# What you will do
In the records below, the lines between the one holding "- **styles.css**: Defines" and the one holding "## [Setup Tf1.4", inclusive, are to be transcribed exactly; no pictures are to be included.
##### Data #####
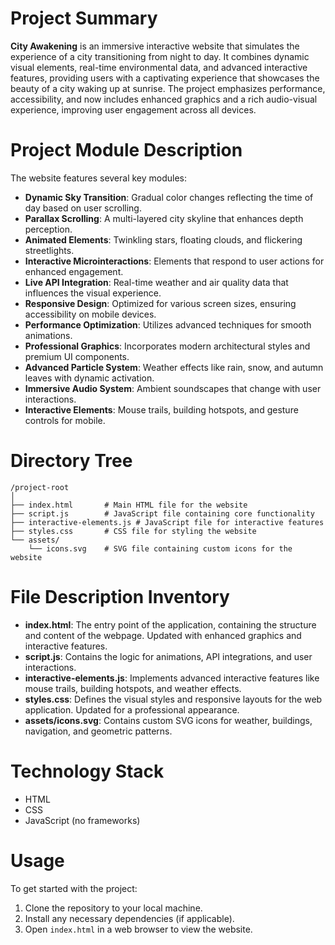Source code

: # Project Summary
**City Awakening** is an immersive interactive website that simulates the experience of a city transitioning from night to day. It combines dynamic visual elements, real-time environmental data, and advanced interactive features, providing users with a captivating experience that showcases the beauty of a city waking up at sunrise. The project emphasizes performance, accessibility, and now includes enhanced graphics and a rich audio-visual experience, improving user engagement across all devices.

# Project Module Description
The website features several key modules:
- **Dynamic Sky Transition**: Gradual color changes reflecting the time of day based on user scrolling.
- **Parallax Scrolling**: A multi-layered city skyline that enhances depth perception.
- **Animated Elements**: Twinkling stars, floating clouds, and flickering streetlights.
- **Interactive Microinteractions**: Elements that respond to user actions for enhanced engagement.
- **Live API Integration**: Real-time weather and air quality data that influences the visual experience.
- **Responsive Design**: Optimized for various screen sizes, ensuring accessibility on mobile devices.
- **Performance Optimization**: Utilizes advanced techniques for smooth animations.
- **Professional Graphics**: Incorporates modern architectural styles and premium UI components.
- **Advanced Particle System**: Weather effects like rain, snow, and autumn leaves with dynamic activation.
- **Immersive Audio System**: Ambient soundscapes that change with user interactions.
- **Interactive Elements**: Mouse trails, building hotspots, and gesture controls for mobile.

# Directory Tree
```
/project-root
│
├── index.html       # Main HTML file for the website
├── script.js        # JavaScript file containing core functionality
├── interactive-elements.js # JavaScript file for interactive features
├── styles.css       # CSS file for styling the website
└── assets/
    └── icons.svg    # SVG file containing custom icons for the website
```

# File Description Inventory
- **index.html**: The entry point of the application, containing the structure and content of the webpage. Updated with enhanced graphics and interactive features.
- **script.js**: Contains the logic for animations, API integrations, and user interactions.
- **interactive-elements.js**: Implements advanced interactive features like mouse trails, building hotspots, and weather effects.
- **styles.css**: Defines the visual styles and responsive layouts for the web application. Updated for a professional appearance.
- **assets/icons.svg**: Contains custom SVG icons for weather, buildings, navigation, and geometric patterns.

# Technology Stack
- HTML
- CSS
- JavaScript (no frameworks)

# Usage
To get started with the project:
1. Clone the repository to your local machine.
2. Install any necessary dependencies (if applicable).
3. Open `index.html` in a web browser to view the website.
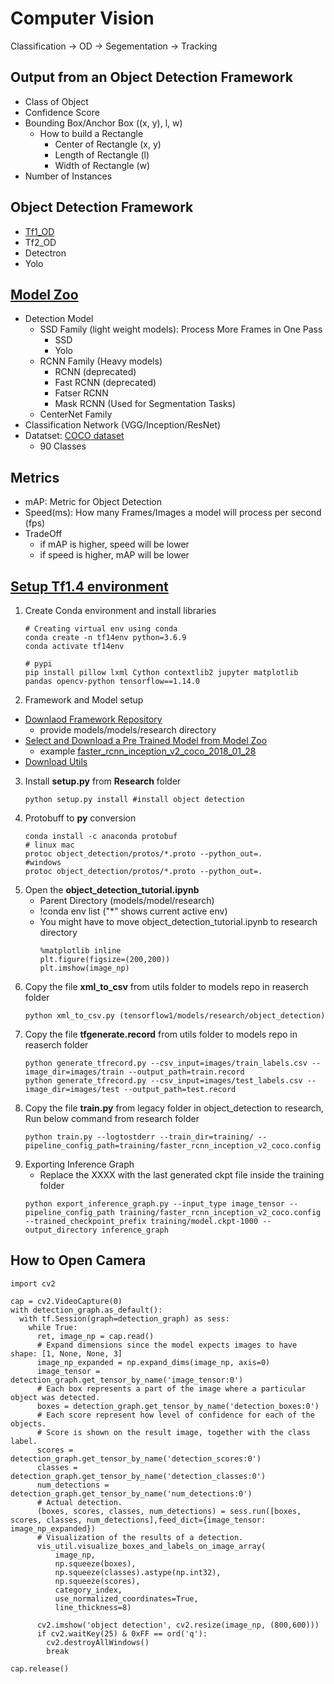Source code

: # Computer Vision
Classification -> OD -> Segementation -> Tracking

## Output from an Object Detection Framework
- Class of Object
- Confidence Score
- Bounding Box/Anchor Box ((x, y), l, w)
  - How to build a Rectangle
    - Center of Rectangle (x, y)
    - Length of Rectangle (l)
    - Width of Rectangle (w)
- Number of Instances   

## Object Detection Framework
- [Tf1_OD](https://github.com/tensorflow/models/tree/v1.13.0/research/object_detection)
- Tf2_OD
- Detectron
- Yolo


## [Model Zoo](https://github.com/tensorflow/models/blob/v1.13.0/research/object_detection/g3doc/detection_model_zoo.md)
- Detection Model
  - SSD Family (light weight models): Process More Frames in One Pass
    - SSD
    - Yolo
  - RCNN Family (Heavy models)
    - RCNN (deprecated)
    - Fast RCNN (deprecated)
    - Fatser RCNN
    - Mask RCNN (Used for Segmentation Tasks)
  - CenterNet Family
- Classification Network (VGG/Inception/ResNet)
- Datatset: [COCO dataset](https://cocodataset.org/#explore)
  - 90 Classes

## Metrics
- mAP: Metric for Object Detection
- Speed(ms): How many Frames/Images a model will process per second (fps)
- TradeOff
  - if mAP is higher, speed will be lower
  - if speed is higher, mAP will be lower

## [Setup Tf1.4 environment](https://pastebin.com/YDgbqzTx)
1. Create Conda environment and install libraries
    ```
    # Creating virtual env using conda
    conda create -n tf14env python=3.6.9
    conda activate tf14env

    # pypi 
    pip install pillow lxml Cython contextlib2 jupyter matplotlib pandas opencv-python tensorflow==1.14.0
    ```
2. Framework and Model setup
  - [Downlaod Framework Repository](https://github.com/tensorflow/models/tree/v1.13.0)
    - provide models/models/research directory
  - [Select and Download a Pre Trained Model from Model Zoo](https://github.com/tensorflow/models/blob/master/research/object_detection/g3doc/tf1_detection_zoo.md)
    - example [faster_rcnn_inception_v2_coco_2018_01_28](http://download.tensorflow.org/models/object_detection/faster_rcnn_inception_v2_coco_2018_01_28.tar.gz)
  - [Download Utils](https://drive.google.com/file/d/12F5oGAuQg7qBM_267TCMt_rlorV-M7gf/view)
3. Install **setup.py** from **Research** folder
    ```
    python setup.py install #install object detection
    ```
4. Protobuff to **py** conversion
    ```
    conda install -c anaconda protobuf
    # linux mac
    protoc object_detection/protos/*.proto --python_out=.
    #windows
    protoc object_detection/protos/*.proto --python_out=.
    ```
5. Open the **object_detection_tutorial.ipynb**
    - Parent Directory (models/model/research)
    - !conda env list ("*" shows current active env)
    - You might have to move object_detection_tutorial.ipynb to research directory
      ```
      %matplotlib inline
      plt.figure(figsize=(200,200))
      plt.imshow(image_np)
      ```
6. Copy the file **xml_to_csv** from utils folder to models repo in reaserch folder
   ```
   python xml_to_csv.py (tensorflow1/models/research/object_detection)
   ```
7. Copy the file **tfgenerate.record** from utils folder to models repo in reaserch folder
   ```
   python generate_tfrecord.py --csv_input=images/train_labels.csv --image_dir=images/train --output_path=train.record
   python generate_tfrecord.py --csv_input=images/test_labels.csv --image_dir=images/test --output_path=test.record
   ```
8. Copy the file **train.py** from legacy folder in object_detection to research, Run below command from research folder
   ```
   python train.py --logtostderr --train_dir=training/ --pipeline_config_path=training/faster_rcnn_inception_v2_coco.config
   ```
9. Exporting Inference Graph
    - Replace the XXXX with the last generated ckpt file inside the training folder
    ```
    python export_inference_graph.py --input_type image_tensor --pipeline_config_path training/faster_rcnn_inception_v2_coco.config --trained_checkpoint_prefix training/model.ckpt-1000 --output_directory inference_graph
    ```

## How to Open Camera
  ```
  import cv2

  cap = cv2.VideoCapture(0)
  with detection_graph.as_default():
    with tf.Session(graph=detection_graph) as sess:
      while True:
        ret, image_np = cap.read()
        # Expand dimensions since the model expects images to have shape: [1, None, None, 3]
        image_np_expanded = np.expand_dims(image_np, axis=0)
        image_tensor = detection_graph.get_tensor_by_name('image_tensor:0')
        # Each box represents a part of the image where a particular object was detected.
        boxes = detection_graph.get_tensor_by_name('detection_boxes:0')
        # Each score represent how level of confidence for each of the objects.
        # Score is shown on the result image, together with the class label.
        scores = detection_graph.get_tensor_by_name('detection_scores:0')
        classes = detection_graph.get_tensor_by_name('detection_classes:0')
        num_detections = detection_graph.get_tensor_by_name('num_detections:0')
        # Actual detection.
        (boxes, scores, classes, num_detections) = sess.run([boxes, scores, classes, num_detections],feed_dict={image_tensor: image_np_expanded})
        # Visualization of the results of a detection.
        vis_util.visualize_boxes_and_labels_on_image_array(
            image_np,
            np.squeeze(boxes),
            np.squeeze(classes).astype(np.int32),
            np.squeeze(scores),
            category_index,
            use_normalized_coordinates=True,
            line_thickness=8)

        cv2.imshow('object detection', cv2.resize(image_np, (800,600)))
        if cv2.waitKey(25) & 0xFF == ord('q'):
          cv2.destroyAllWindows()
          break

  cap.release()
  ```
#####
# Response area
- **styles.css**: Defines the visual styles and responsive layouts for the web application. Updated for a professional appearance.
- **assets/icons.svg**: Contains custom SVG icons for weather, buildings, navigation, and geometric patterns.

# Technology Stack
- HTML
- CSS
- JavaScript (no frameworks)

# Usage
To get started with the project:
1. Clone the repository to your local machine.
2. Install any necessary dependencies (if applicable).
3. Open `index.html` in a web browser to view the website.
Source code

: # Computer Vision
Classification -> OD -> Segementation -> Tracking

## Output from an Object Detection Framework
- Class of Object
- Confidence Score
- Bounding Box/Anchor Box ((x, y), l, w)
  - How to build a Rectangle
    - Center of Rectangle (x, y)
    - Length of Rectangle (l)
    - Width of Rectangle (w)
- Number of Instances   

## Object Detection Framework
- [Tf1_OD](https://github.com/tensorflow/models/tree/v1.13.0/research/object_detection)
- Tf2_OD
- Detectron
- Yolo


## [Model Zoo](https://github.com/tensorflow/models/blob/v1.13.0/research/object_detection/g3doc/detection_model_zoo.md)
- Detection Model
  - SSD Family (light weight models): Process More Frames in One Pass
    - SSD
    - Yolo
  - RCNN Family (Heavy models)
    - RCNN (deprecated)
    - Fast RCNN (deprecated)
    - Fatser RCNN
    - Mask RCNN (Used for Segmentation Tasks)
  - CenterNet Family
- Classification Network (VGG/Inception/ResNet)
- Datatset: [COCO dataset](https://cocodataset.org/#explore)
  - 90 Classes

## Metrics
- mAP: Metric for Object Detection
- Speed(ms): How many Frames/Images a model will process per second (fps)
- TradeOff
  - if mAP is higher, speed will be lower
  - if speed is higher, mAP will be lower

## [Setup Tf1.4 environment](https://pastebin.com/YDgbqzTx)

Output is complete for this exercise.